If Godiva loses self-cert case, ‘mortgage claims will take the place of PPI’
Last week, Mortgage Strategy reported that Godiva Mortgages was being sued in relation to a self-cert interest-only mortgage taken out in 2008 that the borrowers were unable to repay…
If Godiva loses this case, the floodgates will swing open for every interest-only self-cert borrower to challenge their requirement to pay the mortgage. And the race will be on for mortgage brokers with some years’ experience to switch career and become ambulance-chasing bite-the-hand-that-once-fed-them claims managers and earn lucrative fees for a few years.
Unfortunately for those of us with eyes on a more comfortable retirement, this case fundamentally cannot fail for the lender because it would challenge every mortgage over the past 20 years where borrowers claim they borrowed too much or had no way of paying it off at the end of a very short term, or where the lender had allowed them to falsify their incomes one way or another. The broker community will not be immune from the fallout, either.
The only good news in the event of such a process is that payment protection claims would cease overnight. Mortgages are much bigger fish to fry and the pond would be huge.
Andy Wilson, Andy Wilson Financial Services
RICS’ forecast of flat market deemed no bad thing in uncertain times
A report from the Royal Institution of Chartered Surveyors out last week suggests a rise in tenant demand and a flat mortgage market for the near future…
The report issued by the RICS is sentiment based, so it provides us with a good snapshot of how surveyors view the market ‘from the coalface’.
The perspective of the members who responded in March appears to be that the market overall has remained steady, suggesting that transaction volumes have maintained their current levels so far this year with the ongoing paucity of stock matched by the level of buyer appetite in many areas of the UK.
This has translated into values remaining, for the most part, steady, albeit varying degrees of activity in some regions provide a slightly ‘patchy’ picture. London, of course, continues to operate under its own microcosm, but it seems that RICS members feel that buyer sentiment in the city has gently started to return over the past four months, suggesting a measured degree of optimism in terms of values and volumes in the capital later in the year.

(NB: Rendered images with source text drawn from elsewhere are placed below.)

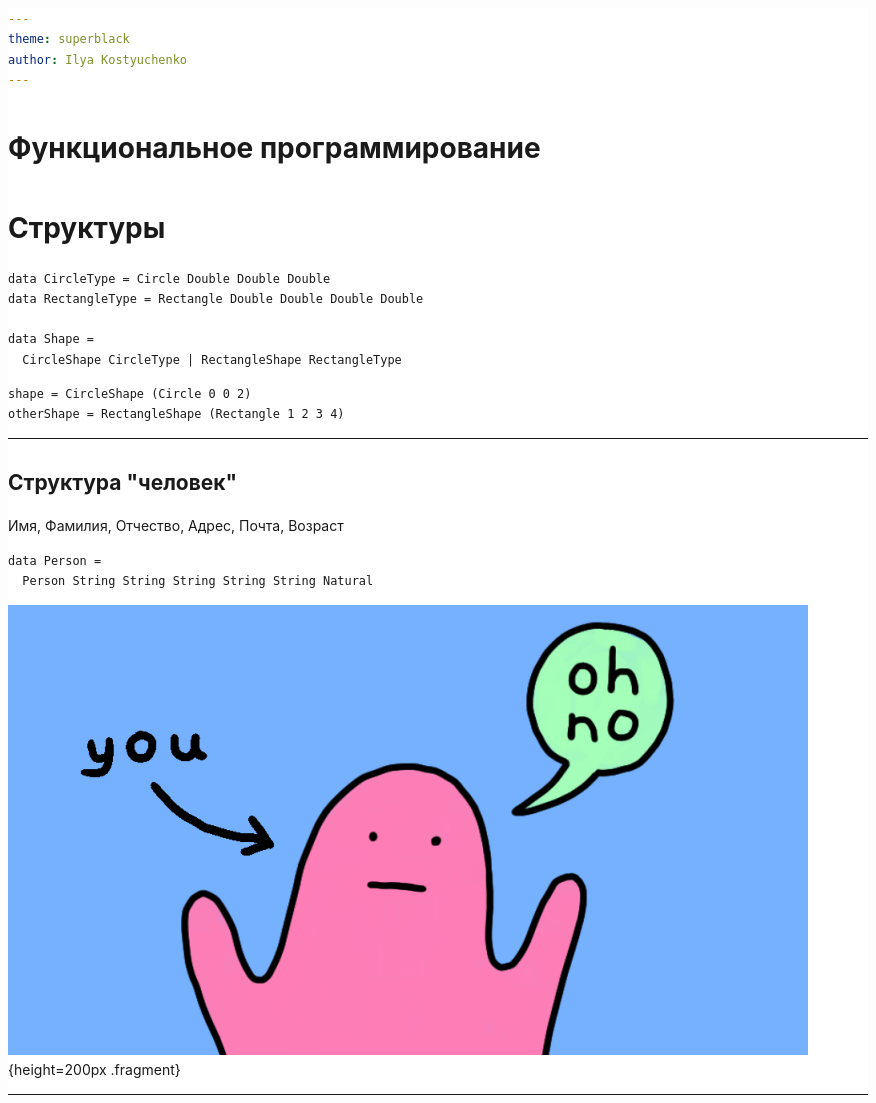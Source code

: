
 ```yaml
---
theme: superblack
author: Ilya Kostyuchenko
---
```


# Функциональное программирование


# Структуры

```{ .haskell .fragment }
data CircleType = Circle Double Double Double
data RectangleType = Rectangle Double Double Double Double

data Shape =
  CircleShape CircleType | RectangleShape RectangleType
```

```{.haskell .fragment}
shape = CircleShape (Circle 0 0 2)
otherShape = RectangleShape (Rectangle 1 2 3 4)
```

---

## Структура "человек"

Имя, Фамилия, Отчество, Адрес, Почта, Возраст

```{ .haskell .fragment }
data Person =
  Person String String String String String Natural
```

![](images/ohno.png){height=200px .fragment}

---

Over in the rental sector, the RICS report suggests that tenant demand continues to rise in most areas, albeit at more modest levels than previously, but this has been matched by a decrease in available lettings stock, leading to the ongoing dynamic of rents holding at their current levels or increasing where supply is more scarce.
The fact that the RICS anticipates that rental stock levels will decline further over the next few months is in line with other industry bodies, which recognise that the impact of both lending legislation and government intervention in terms of taxation on landlords is now beginning to filter through into the market.
So no surprises here, and this is along the lines of what we’ve come to expect over the past few months.
The ‘take-out’ of the RICS survey is perhaps that the market has found a level that, unless consumer sentiment changes radically, could form the basis of a ‘flat’ market over the coming months.
This in itself is perhaps not a negative situation, because a calm and steady picture overall would benefit many, particularly given current political and economic factors.